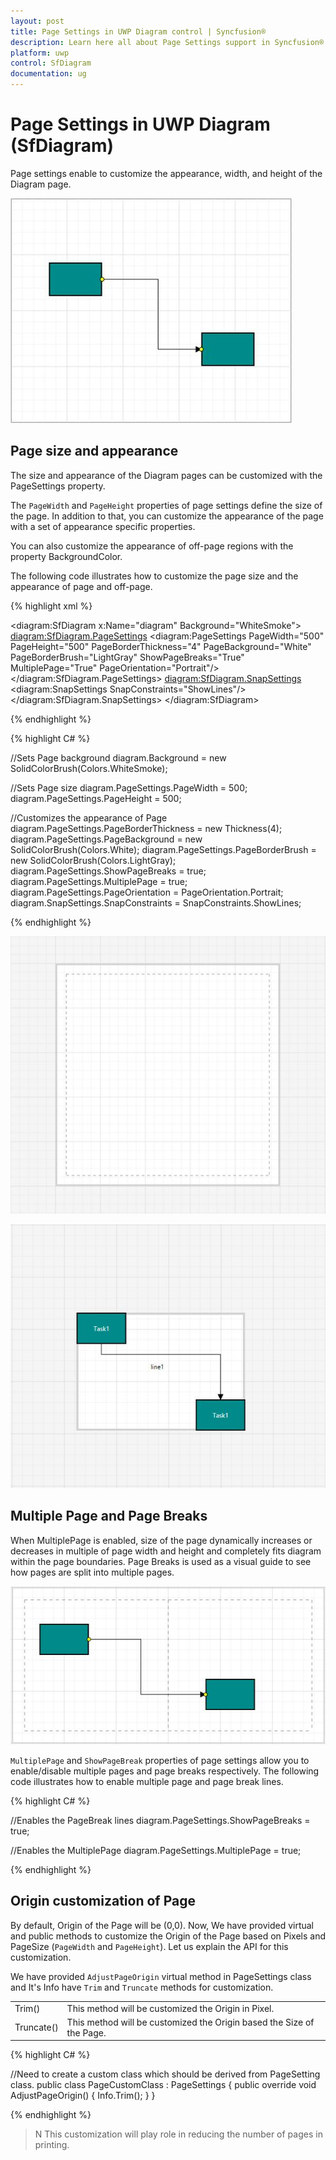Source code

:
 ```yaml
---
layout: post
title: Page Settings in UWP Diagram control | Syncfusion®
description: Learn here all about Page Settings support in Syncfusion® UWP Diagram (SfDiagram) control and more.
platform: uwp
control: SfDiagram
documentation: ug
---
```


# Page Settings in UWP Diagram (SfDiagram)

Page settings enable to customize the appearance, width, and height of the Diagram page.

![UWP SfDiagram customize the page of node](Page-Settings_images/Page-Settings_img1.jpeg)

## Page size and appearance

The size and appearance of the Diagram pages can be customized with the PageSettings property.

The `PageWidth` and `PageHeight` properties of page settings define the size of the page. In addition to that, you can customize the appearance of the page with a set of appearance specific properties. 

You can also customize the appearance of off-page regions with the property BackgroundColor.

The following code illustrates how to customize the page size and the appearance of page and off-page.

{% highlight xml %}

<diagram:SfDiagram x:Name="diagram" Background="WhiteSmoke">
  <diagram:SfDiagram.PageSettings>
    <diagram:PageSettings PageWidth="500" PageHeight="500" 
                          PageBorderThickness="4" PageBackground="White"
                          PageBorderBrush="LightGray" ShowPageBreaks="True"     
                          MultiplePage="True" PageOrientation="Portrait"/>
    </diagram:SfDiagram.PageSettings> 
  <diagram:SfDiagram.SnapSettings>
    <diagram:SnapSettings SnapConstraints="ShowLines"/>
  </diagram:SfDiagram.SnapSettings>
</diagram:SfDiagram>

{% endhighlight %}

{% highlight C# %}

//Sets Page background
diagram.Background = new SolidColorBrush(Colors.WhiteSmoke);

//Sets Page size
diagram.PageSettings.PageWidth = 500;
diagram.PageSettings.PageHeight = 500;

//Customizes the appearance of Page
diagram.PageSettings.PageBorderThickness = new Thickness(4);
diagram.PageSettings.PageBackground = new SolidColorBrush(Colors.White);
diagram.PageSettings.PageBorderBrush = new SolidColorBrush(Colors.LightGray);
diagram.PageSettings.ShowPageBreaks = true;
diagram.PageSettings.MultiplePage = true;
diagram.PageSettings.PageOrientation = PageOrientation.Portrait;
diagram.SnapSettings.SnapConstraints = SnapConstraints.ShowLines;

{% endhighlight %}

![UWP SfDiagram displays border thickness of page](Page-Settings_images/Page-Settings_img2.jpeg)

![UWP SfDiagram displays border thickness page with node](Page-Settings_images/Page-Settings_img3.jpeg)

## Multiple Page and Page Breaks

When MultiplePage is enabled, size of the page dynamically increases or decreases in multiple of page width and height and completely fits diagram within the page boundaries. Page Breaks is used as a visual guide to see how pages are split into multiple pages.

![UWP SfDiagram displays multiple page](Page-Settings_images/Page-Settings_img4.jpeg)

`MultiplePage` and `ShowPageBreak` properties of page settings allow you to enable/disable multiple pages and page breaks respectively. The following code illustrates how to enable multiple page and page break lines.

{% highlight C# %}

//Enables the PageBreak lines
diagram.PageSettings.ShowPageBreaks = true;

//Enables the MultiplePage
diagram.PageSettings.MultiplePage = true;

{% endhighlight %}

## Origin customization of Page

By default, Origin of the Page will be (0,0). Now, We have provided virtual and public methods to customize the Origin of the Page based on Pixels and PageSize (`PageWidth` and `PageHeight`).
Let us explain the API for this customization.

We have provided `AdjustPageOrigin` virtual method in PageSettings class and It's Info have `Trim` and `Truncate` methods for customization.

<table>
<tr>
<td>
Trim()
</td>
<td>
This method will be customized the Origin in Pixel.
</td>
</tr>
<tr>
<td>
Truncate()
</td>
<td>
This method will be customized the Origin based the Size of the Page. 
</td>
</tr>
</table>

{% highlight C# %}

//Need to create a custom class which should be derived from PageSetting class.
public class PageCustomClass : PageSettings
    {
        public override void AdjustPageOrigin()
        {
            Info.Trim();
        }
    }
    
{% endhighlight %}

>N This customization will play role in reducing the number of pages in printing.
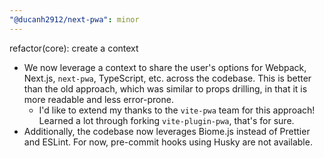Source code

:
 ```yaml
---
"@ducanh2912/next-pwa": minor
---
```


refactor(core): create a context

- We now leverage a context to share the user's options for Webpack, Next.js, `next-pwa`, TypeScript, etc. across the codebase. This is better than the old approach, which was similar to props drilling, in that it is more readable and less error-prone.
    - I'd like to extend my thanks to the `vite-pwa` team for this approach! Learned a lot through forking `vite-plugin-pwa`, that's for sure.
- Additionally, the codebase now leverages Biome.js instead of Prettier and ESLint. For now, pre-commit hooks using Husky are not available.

◆ EXERCISE DESCRIPTION: With the pictures removed, output the listing above exactly.

◆ ANSWER TO THIS PROBLEM:
Source code

:
 ```yaml
---
layout: post
title: Page Settings in UWP Diagram control | Syncfusion®
description: Learn here all about Page Settings support in Syncfusion® UWP Diagram (SfDiagram) control and more.
platform: uwp
control: SfDiagram
documentation: ug
---
```


# Page Settings in UWP Diagram (SfDiagram)

Page settings enable to customize the appearance, width, and height of the Diagram page.

![UWP SfDiagram customize the page of node](Page-Settings_images/Page-Settings_img1.jpeg)

## Page size and appearance

The size and appearance of the Diagram pages can be customized with the PageSettings property.

The `PageWidth` and `PageHeight` properties of page settings define the size of the page. In addition to that, you can customize the appearance of the page with a set of appearance specific properties. 

You can also customize the appearance of off-page regions with the property BackgroundColor.

The following code illustrates how to customize the page size and the appearance of page and off-page.

{% highlight xml %}

<diagram:SfDiagram x:Name="diagram" Background="WhiteSmoke">
  <diagram:SfDiagram.PageSettings>
    <diagram:PageSettings PageWidth="500" PageHeight="500" 
                          PageBorderThickness="4" PageBackground="White"
                          PageBorderBrush="LightGray" ShowPageBreaks="True"     
                          MultiplePage="True" PageOrientation="Portrait"/>
    </diagram:SfDiagram.PageSettings> 
  <diagram:SfDiagram.SnapSettings>
    <diagram:SnapSettings SnapConstraints="ShowLines"/>
  </diagram:SfDiagram.SnapSettings>
</diagram:SfDiagram>

{% endhighlight %}

{% highlight C# %}

//Sets Page background
diagram.Background = new SolidColorBrush(Colors.WhiteSmoke);

//Sets Page size
diagram.PageSettings.PageWidth = 500;
diagram.PageSettings.PageHeight = 500;

//Customizes the appearance of Page
diagram.PageSettings.PageBorderThickness = new Thickness(4);
diagram.PageSettings.PageBackground = new SolidColorBrush(Colors.White);
diagram.PageSettings.PageBorderBrush = new SolidColorBrush(Colors.LightGray);
diagram.PageSettings.ShowPageBreaks = true;
diagram.PageSettings.MultiplePage = true;
diagram.PageSettings.PageOrientation = PageOrientation.Portrait;
diagram.SnapSettings.SnapConstraints = SnapConstraints.ShowLines;

{% endhighlight %}

![UWP SfDiagram displays border thickness of page](Page-Settings_images/Page-Settings_img2.jpeg)

![UWP SfDiagram displays border thickness page with node](Page-Settings_images/Page-Settings_img3.jpeg)

## Multiple Page and Page Breaks

When MultiplePage is enabled, size of the page dynamically increases or decreases in multiple of page width and height and completely fits diagram within the page boundaries. Page Breaks is used as a visual guide to see how pages are split into multiple pages.

![UWP SfDiagram displays multiple page](Page-Settings_images/Page-Settings_img4.jpeg)

`MultiplePage` and `ShowPageBreak` properties of page settings allow you to enable/disable multiple pages and page breaks respectively. The following code illustrates how to enable multiple page and page break lines.

{% highlight C# %}

//Enables the PageBreak lines
diagram.PageSettings.ShowPageBreaks = true;

//Enables the MultiplePage
diagram.PageSettings.MultiplePage = true;

{% endhighlight %}

## Origin customization of Page

By default, Origin of the Page will be (0,0). Now, We have provided virtual and public methods to customize the Origin of the Page based on Pixels and PageSize (`PageWidth` and `PageHeight`).
Let us explain the API for this customization.

We have provided `AdjustPageOrigin` virtual method in PageSettings class and It's Info have `Trim` and `Truncate` methods for customization.

<table>
<tr>
<td>
Trim()
</td>
<td>
This method will be customized the Origin in Pixel.
</td>
</tr>
<tr>
<td>
Truncate()
</td>
<td>
This method will be customized the Origin based the Size of the Page. 
</td>
</tr>
</table>

{% highlight C# %}

//Need to create a custom class which should be derived from PageSetting class.
public class PageCustomClass : PageSettings
    {
        public override void AdjustPageOrigin()
        {
            Info.Trim();
        }
    }
    
{% endhighlight %}

>N This customization will play role in reducing the number of pages in printing.
Source code

:
 ```yaml
---
"@ducanh2912/next-pwa": minor
---
```


refactor(core): create a context

- We now leverage a context to share the user's options for Webpack, Next.js, `next-pwa`, TypeScript, etc. across the codebase. This is better than the old approach, which was similar to props drilling, in that it is more readable and less error-prone.
    - I'd like to extend my thanks to the `vite-pwa` team for this approach! Learned a lot through forking `vite-plugin-pwa`, that's for sure.
- Additionally, the codebase now leverages Biome.js instead of Prettier and ESLint. For now, pre-commit hooks using Husky are not available.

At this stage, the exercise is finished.